(Work order) Could you count the lines in the data that contain "them"? Reply with the number only.

(Source material)
((
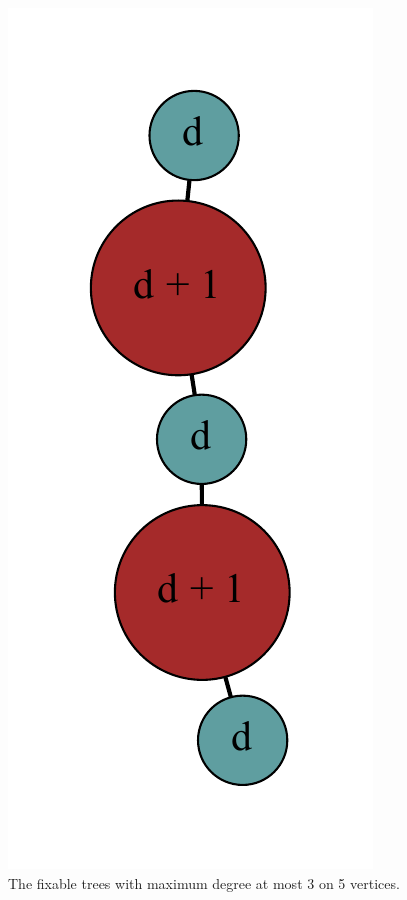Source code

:\documentclass[12pt]{article}
\theoremstyle{plain}
\theoremstyle{definition}
\theoremstyle{remark}
\begin{document}
\begin{figure}[htb]
\includegraphics[scale=0.4]{Superabundance/MaxDegree3Trees/0101011000[3,3,1,1,2].pdf}
			\caption{The fixable trees with maximum degree at most 3 on 5 vertices.}
			\label{fig:fixable5tree}
		\end{figure}
		
\end{document}
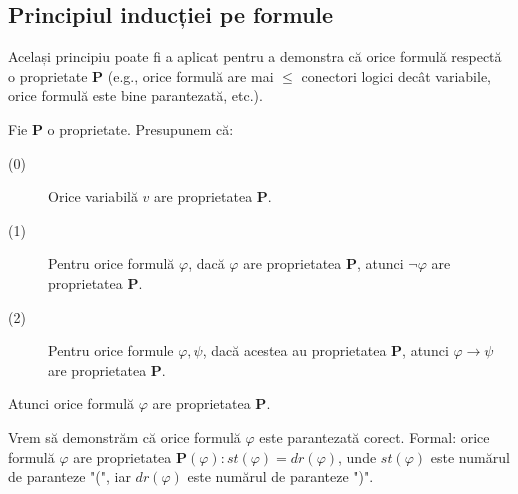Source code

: \subsection{Principiul inducției pe formule}

Același principiu poate fi a aplicat pentru a demonstra că orice formulă respectă o proprietate \textbf{P} (e.g., orice formulă are mai \( \leq \) conectori logici
decât variabile, orice formulă este bine parantezată, etc.).

\begin{prop}

	Fie \textbf{P} o proprietate. Presupunem că:

	\begin{description}
		\item[(0)] Orice variabilă \( v \) are proprietatea \textbf{P}.
		\item[(1)] Pentru orice formulă \( \varphi \), dacă \( \varphi \) are proprietatea \textbf{P}, atunci \( \neg \varphi \) are proprietatea \textbf{P}.
		\item[(2)] Pentru orice formule \( \varphi, \psi \), dacă acestea au proprietatea \textbf{P}, atunci \( \varphi \to \psi \) are proprietatea \textbf{P}.
	\end{description}

	\noindent	Atunci orice formulă \( \varphi \) are proprietatea \textbf{P}.

\end{prop}

\begin{eg}

	Vrem să demonstrăm că orice formulă \( \varphi \) este parantezată corect. Formal: orice formulă \( \varphi \) are proprietatea \( \mathbf{P}(\varphi) : st(\varphi) = dr(\varphi) \),
	unde \( st(\varphi) \) este numărul de paranteze "(", iar \( dr(\varphi) \) este numărul de paranteze ")".

\end{eg}

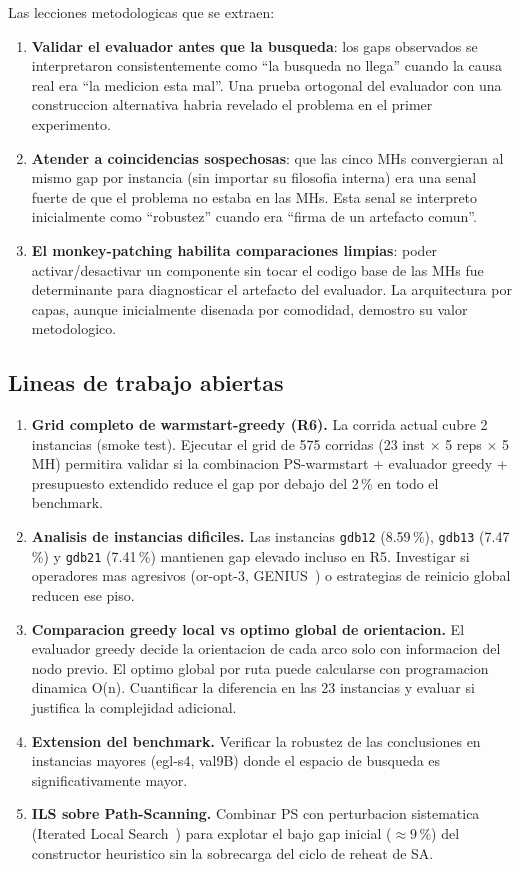 Las lecciones metodologicas que se extraen:

\begin{enumerate}
\item \textbf{Validar el evaluador antes que la busqueda}: los gaps
  observados se interpretaron consistentemente como ``la busqueda no
  llega'' cuando la causa real era ``la medicion esta mal''. Una
  prueba ortogonal del evaluador con una construccion alternativa
  habria revelado el problema en el primer experimento.
\item \textbf{Atender a coincidencias sospechosas}: que las cinco
  MHs convergieran al mismo gap por instancia (sin importar su
  filosofia interna) era una senal fuerte de que el problema no
  estaba en las MHs. Esta senal se interpreto inicialmente como
  ``robustez'' cuando era ``firma de un artefacto comun''.
\item \textbf{El monkey-patching habilita comparaciones limpias}:
  poder activar/desactivar un componente sin tocar el codigo base de
  las MHs fue determinante para diagnosticar el artefacto del
  evaluador. La arquitectura por capas, aunque inicialmente disenada
  por comodidad, demostro su valor metodologico.
\end{enumerate}

\subsection{Lineas de trabajo abiertas}

\begin{enumerate}
\item \textbf{Grid completo de warmstart-greedy (R6).} La corrida
  actual cubre 2 instancias (smoke test). Ejecutar el grid de
  575 corridas (23 inst $\times$ 5 reps $\times$ 5 MH) permitira
  validar si la combinacion PS-warmstart + evaluador greedy + presupuesto
  extendido reduce el gap por debajo del 2\,\% en todo el benchmark.
\item \textbf{Analisis de instancias dificiles.} Las instancias
  \texttt{gdb12} (8.59\,\%), \texttt{gdb13} (7.47\,\%) y
  \texttt{gdb21} (7.41\,\%) mantienen gap elevado incluso en R5.
  Investigar si operadores mas agresivos (or-opt-3, GENIUS~\cite{gendreau1992}) o
  estrategias de reinicio global reducen ese piso.
\item \textbf{Comparacion greedy local vs optimo global de orientacion.}
  El evaluador greedy decide la orientacion de cada arco solo con
  informacion del nodo previo. El optimo global por ruta puede
  calcularse con programacion dinamica O(n). Cuantificar la diferencia
  en las 23 instancias y evaluar si justifica la complejidad adicional.
\item \textbf{Extension del benchmark.} Verificar la robustez de las
  conclusiones en instancias mayores (egl-s4, val9B) donde el espacio
  de busqueda es significativamente mayor.
\item \textbf{ILS sobre Path-Scanning.} Combinar PS con perturbacion
  sistematica (Iterated Local Search~\cite{lourenco2003}) para explotar el bajo gap inicial
  ($\approx 9$\,\%) del constructor heuristico sin la sobrecarga del
  ciclo de reheat de SA.
\end{enumerate}

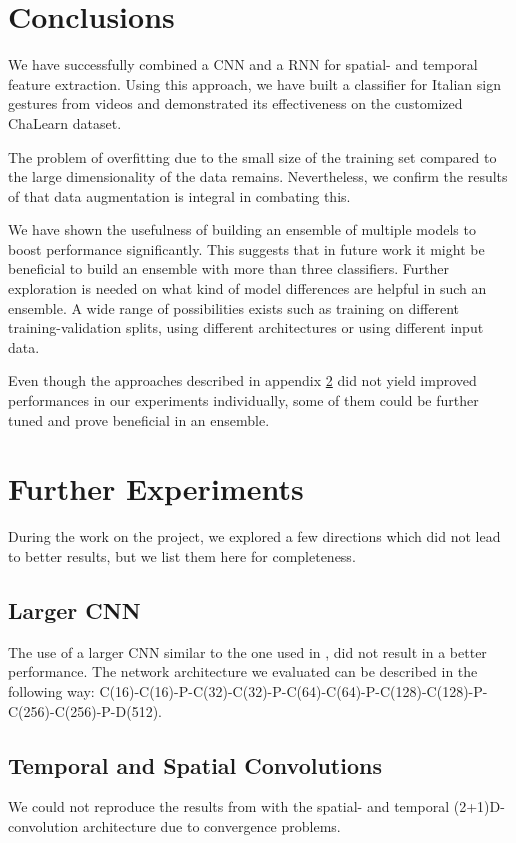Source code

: \section{Conclusions}

We have successfully combined a CNN and a RNN for spatial- and temporal feature extraction. Using this approach, we have built a classifier for Italian sign gestures from videos and demonstrated its effectiveness on the customized ChaLearn dataset\cite{ChaLearn17}.

The problem of overfitting due to the small size of the training set compared to the large dimensionality of the data remains. Nevertheless, we confirm the results of \cite{Pigou16} that data augmentation is integral in combating this.

We have shown the usefulness of building an ensemble of multiple models to boost performance significantly.
This suggests that in future work it might be beneficial to build an ensemble with more than three classifiers.
Further exploration is needed on what kind of model differences are helpful in such an ensemble.
A wide range of possibilities exists such as training on different training-validation splits, using different architectures or using different input data.

Even though the approaches described in appendix \ref{appendix} did not yield improved performances in our experiments individually, some of them could be further tuned and prove beneficial in an ensemble.


\appendix

\section{Further Experiments}\label{appendix}

During the work on the project, we explored a few directions which did not lead to better results, but we list them here for completeness.

\subsection{Larger CNN}
The use of a larger CNN similar to the one used in \cite{Pigou16}, \cite{Simonyan15} did not result in a better performance.
The network architecture we evaluated can be described in the following way: C(16)-C(16)-P-C(32)-C(32)-P-C(64)-C(64)-P-C(128)-C(128)-P-C(256)-C(256)-P-D(512).

\subsection{Temporal and Spatial Convolutions}
We could not reproduce the results from \cite{Pigou16} with the spatial- and temporal (2+1)D-convolution architecture due to convergence problems.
))
(Answer area) 2